◆ Exercise requirements
Only the pictures are to be left out; write out the rest of the data exactly.

** Information shown follows **

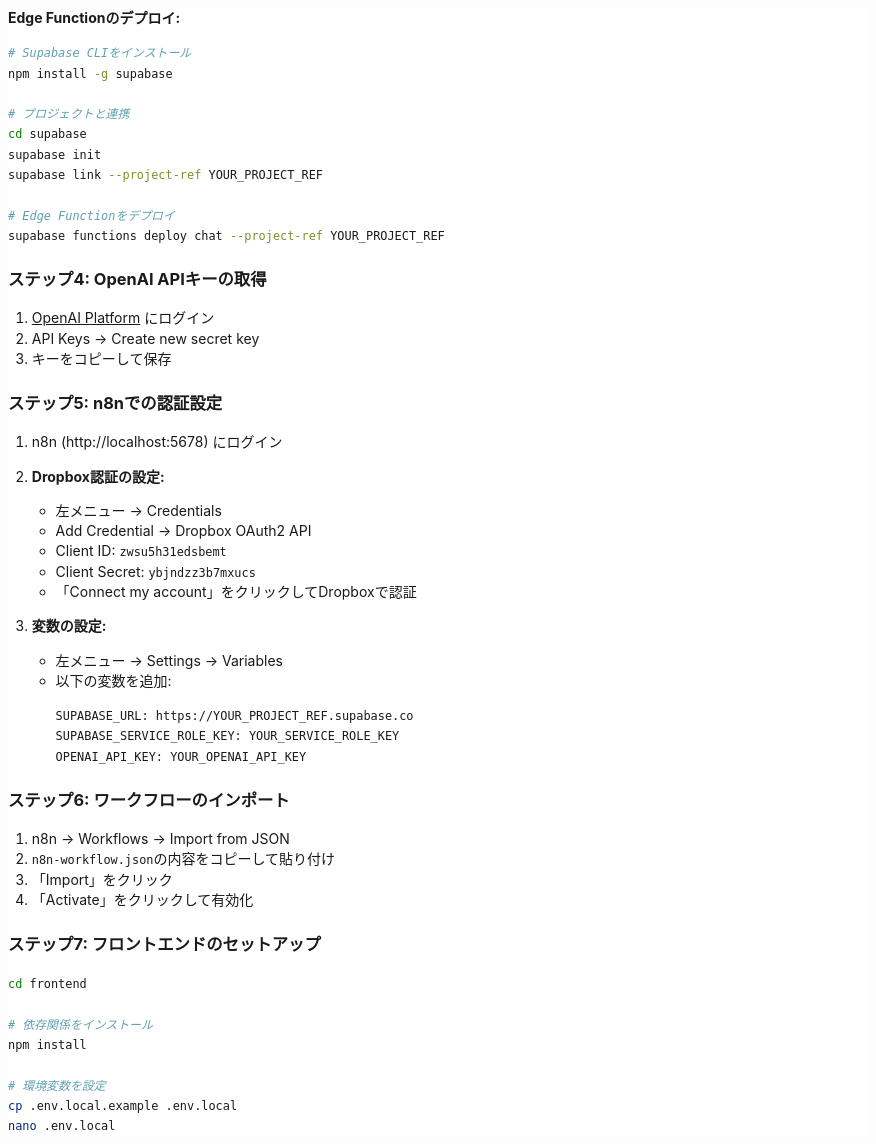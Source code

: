**Edge Functionのデプロイ:**
```bash
# Supabase CLIをインストール
npm install -g supabase

# プロジェクトと連携
cd supabase
supabase init
supabase link --project-ref YOUR_PROJECT_REF

# Edge Functionをデプロイ
supabase functions deploy chat --project-ref YOUR_PROJECT_REF
```

### ステップ4: OpenAI APIキーの取得

1. [OpenAI Platform](https://platform.openai.com) にログイン
2. API Keys → Create new secret key
3. キーをコピーして保存

### ステップ5: n8nでの認証設定

1. n8n (http://localhost:5678) にログイン
2. **Dropbox認証の設定:**
   - 左メニュー → Credentials
   - Add Credential → Dropbox OAuth2 API
   - Client ID: `zwsu5h31edsbemt`
   - Client Secret: `ybjndzz3b7mxucs`
   - 「Connect my account」をクリックしてDropboxで認証

3. **変数の設定:**
   - 左メニュー → Settings → Variables
   - 以下の変数を追加:
     ```
     SUPABASE_URL: https://YOUR_PROJECT_REF.supabase.co
     SUPABASE_SERVICE_ROLE_KEY: YOUR_SERVICE_ROLE_KEY
     OPENAI_API_KEY: YOUR_OPENAI_API_KEY
     ```

### ステップ6: ワークフローのインポート

1. n8n → Workflows → Import from JSON
2. `n8n-workflow.json`の内容をコピーして貼り付け
3. 「Import」をクリック
4. 「Activate」をクリックして有効化

### ステップ7: フロントエンドのセットアップ

```bash
cd frontend

# 依存関係をインストール
npm install

# 環境変数を設定
cp .env.local.example .env.local
nano .env.local
```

** End of Information shown **

◆ Response
Source code

:**Edge Functionのデプロイ:**
```bash
# Supabase CLIをインストール
npm install -g supabase

# プロジェクトと連携
cd supabase
supabase init
supabase link --project-ref YOUR_PROJECT_REF

# Edge Functionをデプロイ
supabase functions deploy chat --project-ref YOUR_PROJECT_REF
```

### ステップ4: OpenAI APIキーの取得

1. [OpenAI Platform](https://platform.openai.com) にログイン
2. API Keys → Create new secret key
3. キーをコピーして保存

### ステップ5: n8nでの認証設定

1. n8n (http://localhost:5678) にログイン
2. **Dropbox認証の設定:**
   - 左メニュー → Credentials
   - Add Credential → Dropbox OAuth2 API
   - Client ID: `zwsu5h31edsbemt`
   - Client Secret: `ybjndzz3b7mxucs`
   - 「Connect my account」をクリックしてDropboxで認証

3. **変数の設定:**
   - 左メニュー → Settings → Variables
   - 以下の変数を追加:
     ```
     SUPABASE_URL: https://YOUR_PROJECT_REF.supabase.co
     SUPABASE_SERVICE_ROLE_KEY: YOUR_SERVICE_ROLE_KEY
     OPENAI_API_KEY: YOUR_OPENAI_API_KEY
     ```

### ステップ6: ワークフローのインポート

1. n8n → Workflows → Import from JSON
2. `n8n-workflow.json`の内容をコピーして貼り付け
3. 「Import」をクリック
4. 「Activate」をクリックして有効化

### ステップ7: フロントエンドのセットアップ

```bash
cd frontend

# 依存関係をインストール
npm install

# 環境変数を設定
cp .env.local.example .env.local
nano .env.local
```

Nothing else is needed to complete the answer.